Originally from North Wales and Yorkshire, while living in Beirut, they spent a year boiling down the roots of their sound into a hybrid of traditional influences that intrigued Lebanese audiences in the country’s biggest venues.
They moved back to the UK and spent a tireless year performing up and down the country, leading to BBC Radio 2’s Mark Radcliffe hailing them as “one of the real discoveries on the folk circuit in recent times.”
The trio have been playing at major UK festivals this summer and returned from an American tour in time for the BBC awards evening. The band are suitably delighted with scooping one of the major folk awards of the year and thanked their many fans for voting for them from an initial shortlist of four that had been decided by judges.

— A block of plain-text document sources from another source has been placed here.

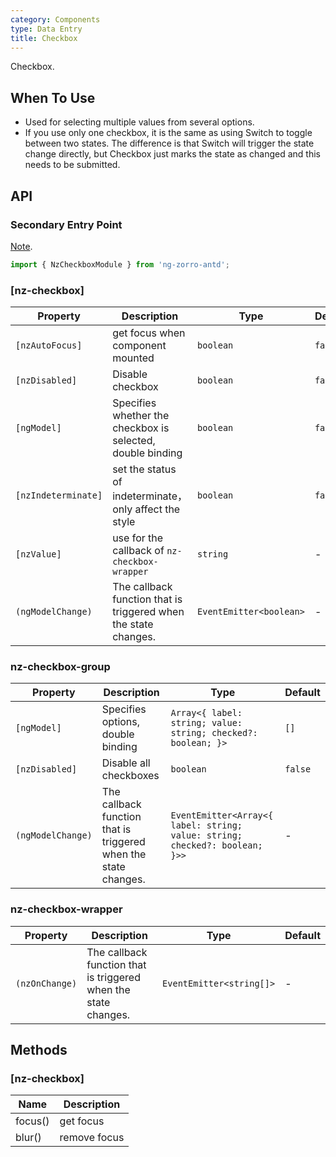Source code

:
```yaml
---
category: Components
type: Data Entry
title: Checkbox
---
```


Checkbox.

## When To Use

- Used for selecting multiple values from several options.
- If you use only one checkbox, it is the same as using Switch to toggle between two states. The difference is that Switch will trigger the state change directly, but Checkbox just marks the state as changed and this needs to be submitted.

## API

### Secondary Entry Point

[Note](/docs/getting-started/en#secondary-entry-points).

```ts
import { NzCheckboxModule } from 'ng-zorro-antd';
```

### [nz-checkbox]

| Property | Description | Type | Default |
| -------- | ----------- | ---- | ------- |
| `[nzAutoFocus]` | get focus when component mounted | `boolean` | `false` |
| `[nzDisabled]` | Disable checkbox | `boolean` | `false` |
| `[ngModel]` | Specifies whether the checkbox is selected, double binding | `boolean` | `false` |
| `[nzIndeterminate]` | set the status of indeterminate，only affect the style | `boolean` | `false` |
| `[nzValue]` | use for the callback of `nz-checkbox-wrapper` | `string` | - |
| `(ngModelChange)` | The callback function that is triggered when the state changes. | `EventEmitter<boolean>` | - |

### nz-checkbox-group

| Property | Description | Type | Default |
| -------- | ----------- | ---- | ------- |
| `[ngModel]` | Specifies options, double binding |  `Array<{ label: string; value: string; checked?: boolean; }>` | `[]` |
| `[nzDisabled]` | Disable all checkboxes | `boolean` | `false` |
| `(ngModelChange)` | The callback function that is triggered when the state changes. | `EventEmitter<Array<{ label: string; value: string; checked?: boolean; }>>` | - |

### nz-checkbox-wrapper

| Property | Description | Type | Default |
| -------- | ----------- | ---- | ------- |
| `(nzOnChange)` | The callback function that is triggered when the state changes. | `EventEmitter<string[]>` | - |

## Methods

### [nz-checkbox]

| Name | Description |
| ---- | ----------- |
| focus() | get focus |
| blur() | remove focus |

With a clear nod to the musical revivals of the sixties and seventies, Hide And Hair is rooted in the folk traditions of Ireland and Britain but the themes remain decidedly contemporary. Recorded in the spring of 2018 at Penylan studios in mid-Wales, the array of material is hugely diverse, the album almost being treated as a journey across both time and continents.
Album opener Difyrrwch is their own arrangement of three traditional tunes, two Welsh, one English (Hen Ferchetan, Difyrrwch Gwyr y Gogledd, The Parson’s Farewell) and Kadisha – the title of which was taken from the name of a spectacular valley in northern Lebanon. Hide And Hair is as much about characters as it is places, however. Gloria is a story of self-discovery and a celebration of being true to oneself and the song Gawain takes its inspiration from the medieval tale of Sir Gawain and the Green Knight.
It was mixed by Donald Richard in Toronto and mastered by John Davis - who re mastered Led Zeppelin and termed the Trials of Cato ‘ The Sex Pistols of Folk' - of Metropolis Studios in London.
The band will also perform at the Red Lion Folk Club in Birmingham on November 20.